__PROBLEM DESCRIPTION__. Output the listing exactly, leaving out no line.

────

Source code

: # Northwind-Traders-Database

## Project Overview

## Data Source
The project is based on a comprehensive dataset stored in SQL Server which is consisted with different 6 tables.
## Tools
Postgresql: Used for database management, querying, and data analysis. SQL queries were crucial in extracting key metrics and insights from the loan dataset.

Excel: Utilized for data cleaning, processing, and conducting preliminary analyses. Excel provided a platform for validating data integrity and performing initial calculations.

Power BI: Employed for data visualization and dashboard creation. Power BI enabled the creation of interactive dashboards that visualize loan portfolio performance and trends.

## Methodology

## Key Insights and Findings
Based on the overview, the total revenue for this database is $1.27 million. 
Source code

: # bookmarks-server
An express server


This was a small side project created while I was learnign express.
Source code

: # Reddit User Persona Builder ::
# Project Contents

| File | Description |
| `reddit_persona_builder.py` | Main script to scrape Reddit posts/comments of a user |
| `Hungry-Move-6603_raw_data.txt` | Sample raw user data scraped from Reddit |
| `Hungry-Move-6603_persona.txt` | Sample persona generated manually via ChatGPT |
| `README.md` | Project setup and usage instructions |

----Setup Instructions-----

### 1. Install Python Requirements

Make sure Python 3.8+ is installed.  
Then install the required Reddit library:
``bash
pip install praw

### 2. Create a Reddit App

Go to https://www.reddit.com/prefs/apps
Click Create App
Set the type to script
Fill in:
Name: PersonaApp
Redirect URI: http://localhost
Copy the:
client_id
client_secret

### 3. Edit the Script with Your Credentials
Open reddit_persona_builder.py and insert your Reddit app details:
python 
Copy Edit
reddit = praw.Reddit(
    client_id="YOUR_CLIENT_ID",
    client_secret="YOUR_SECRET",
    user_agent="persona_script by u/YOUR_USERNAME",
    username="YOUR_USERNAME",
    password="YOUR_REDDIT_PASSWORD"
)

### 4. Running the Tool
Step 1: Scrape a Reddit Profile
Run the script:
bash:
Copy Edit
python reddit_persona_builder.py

────

__THE COMPLETED TASK__.
Source code

: # Northwind-Traders-Database

## Project Overview

## Data Source
The project is based on a comprehensive dataset stored in SQL Server which is consisted with different 6 tables.
## Tools
Postgresql: Used for database management, querying, and data analysis. SQL queries were crucial in extracting key metrics and insights from the loan dataset.

Excel: Utilized for data cleaning, processing, and conducting preliminary analyses. Excel provided a platform for validating data integrity and performing initial calculations.

Power BI: Employed for data visualization and dashboard creation. Power BI enabled the creation of interactive dashboards that visualize loan portfolio performance and trends.

## Methodology

## Key Insights and Findings
Based on the overview, the total revenue for this database is $1.27 million. 
Source code

: # bookmarks-server
An express server


This was a small side project created while I was learnign express.
Source code

: # Reddit User Persona Builder ::
# Project Contents

| File | Description |
| `reddit_persona_builder.py` | Main script to scrape Reddit posts/comments of a user |
| `Hungry-Move-6603_raw_data.txt` | Sample raw user data scraped from Reddit |
| `Hungry-Move-6603_persona.txt` | Sample persona generated manually via ChatGPT |
| `README.md` | Project setup and usage instructions |

----Setup Instructions-----

### 1. Install Python Requirements

Make sure Python 3.8+ is installed.  
Then install the required Reddit library:
``bash
pip install praw

### 2. Create a Reddit App

Go to https://www.reddit.com/prefs/apps
Click Create App
Set the type to script
Fill in:
Name: PersonaApp
Redirect URI: http://localhost
Copy the:
client_id
client_secret

### 3. Edit the Script with Your Credentials
Open reddit_persona_builder.py and insert your Reddit app details:
python 
Copy Edit
reddit = praw.Reddit(
    client_id="YOUR_CLIENT_ID",
    client_secret="YOUR_SECRET",
    user_agent="persona_script by u/YOUR_USERNAME",
    username="YOUR_USERNAME",
    password="YOUR_REDDIT_PASSWORD"
)

### 4. Running the Tool
Step 1: Scrape a Reddit Profile
Run the script:
bash:
Copy Edit
python reddit_persona_builder.py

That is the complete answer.